Why is Malloc Different Under uClinux?
By David McCullough
davidm@snapgear.com
Firstly, under uClinux we don't have Virtual Memory (VM.)
This means
you cannot arbitrarily add memory to an already running process. As VM is
usually implemented using a processing unit called a MMU (memory
management unit) you will often hear the term NOMMU when traveling in
uClinux circles. Let's discuss at a very high level how not having an MMU
or VM affects malloc.
With VM, all processes run at the same address (albeit a virtual one)
and the VM system takes care of what physical memory is actually mapped to
these locations. So even though the virual memory that the process sees
is contiguous, the physical memory it occupies can be scattered about. Some
of it may even be on a hard disk in swap!
Without VM, each process must be located at a place in memory where it
can be run. In the simplest case, this area of memory must be contiguous,
and generally cannot be expanded as there may be other processes above and
below it.
With respect to the original topic, malloc is normally implemented at the low level
using the sbrk/brk system calls which increase/change the size of a process's address space.
The malloc library then manages the extra memory obtained by calling sbrk()

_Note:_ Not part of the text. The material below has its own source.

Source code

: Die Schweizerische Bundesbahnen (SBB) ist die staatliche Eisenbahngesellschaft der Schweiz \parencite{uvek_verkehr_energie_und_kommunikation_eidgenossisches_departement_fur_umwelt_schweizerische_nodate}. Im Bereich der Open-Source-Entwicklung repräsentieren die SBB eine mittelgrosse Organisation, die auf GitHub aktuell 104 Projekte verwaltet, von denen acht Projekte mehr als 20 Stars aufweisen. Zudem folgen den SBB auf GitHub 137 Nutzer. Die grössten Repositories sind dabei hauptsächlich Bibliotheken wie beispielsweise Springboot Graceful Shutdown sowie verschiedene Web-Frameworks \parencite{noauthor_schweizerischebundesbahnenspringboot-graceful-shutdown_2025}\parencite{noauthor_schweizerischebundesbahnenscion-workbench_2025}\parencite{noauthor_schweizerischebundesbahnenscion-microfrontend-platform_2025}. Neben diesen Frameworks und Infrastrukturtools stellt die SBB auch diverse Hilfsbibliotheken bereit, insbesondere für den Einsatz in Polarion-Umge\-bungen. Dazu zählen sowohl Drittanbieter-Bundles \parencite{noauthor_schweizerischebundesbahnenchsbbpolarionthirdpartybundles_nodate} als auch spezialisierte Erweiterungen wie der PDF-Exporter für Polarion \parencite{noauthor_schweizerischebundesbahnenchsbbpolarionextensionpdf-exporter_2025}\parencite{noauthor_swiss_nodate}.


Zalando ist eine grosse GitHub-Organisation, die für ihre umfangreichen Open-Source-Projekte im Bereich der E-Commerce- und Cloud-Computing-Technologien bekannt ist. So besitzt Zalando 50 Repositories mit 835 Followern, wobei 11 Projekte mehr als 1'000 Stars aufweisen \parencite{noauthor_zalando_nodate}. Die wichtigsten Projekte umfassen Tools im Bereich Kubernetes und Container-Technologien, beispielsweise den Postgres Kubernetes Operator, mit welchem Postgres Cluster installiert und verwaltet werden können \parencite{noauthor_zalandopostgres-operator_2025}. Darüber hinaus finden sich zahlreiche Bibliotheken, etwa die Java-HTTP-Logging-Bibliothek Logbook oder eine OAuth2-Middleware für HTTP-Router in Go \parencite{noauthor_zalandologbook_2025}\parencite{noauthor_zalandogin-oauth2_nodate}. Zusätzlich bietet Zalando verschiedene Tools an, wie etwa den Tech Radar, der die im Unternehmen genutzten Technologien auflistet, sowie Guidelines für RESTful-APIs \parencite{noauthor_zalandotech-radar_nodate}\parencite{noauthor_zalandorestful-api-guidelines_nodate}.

on behalf of the application. When it runs out of memory it can get more by calling sbrk() again, it can also decrease memory using brk(), although very few malloc implementations do this. sbrk() works by adding more memory to the end of a process (increasing its size). brk() can arbitrarily set the end of the process to be closer to the start of the process (reduce the process size) or futher away (increase the process size). The standard operation of sbrk()/brk() is to increase/decrease a processes size.
Since sbrk/brk cannot increase a processes size under uClinux, malloc
needs to undergo some changes at least at the low level in order to work.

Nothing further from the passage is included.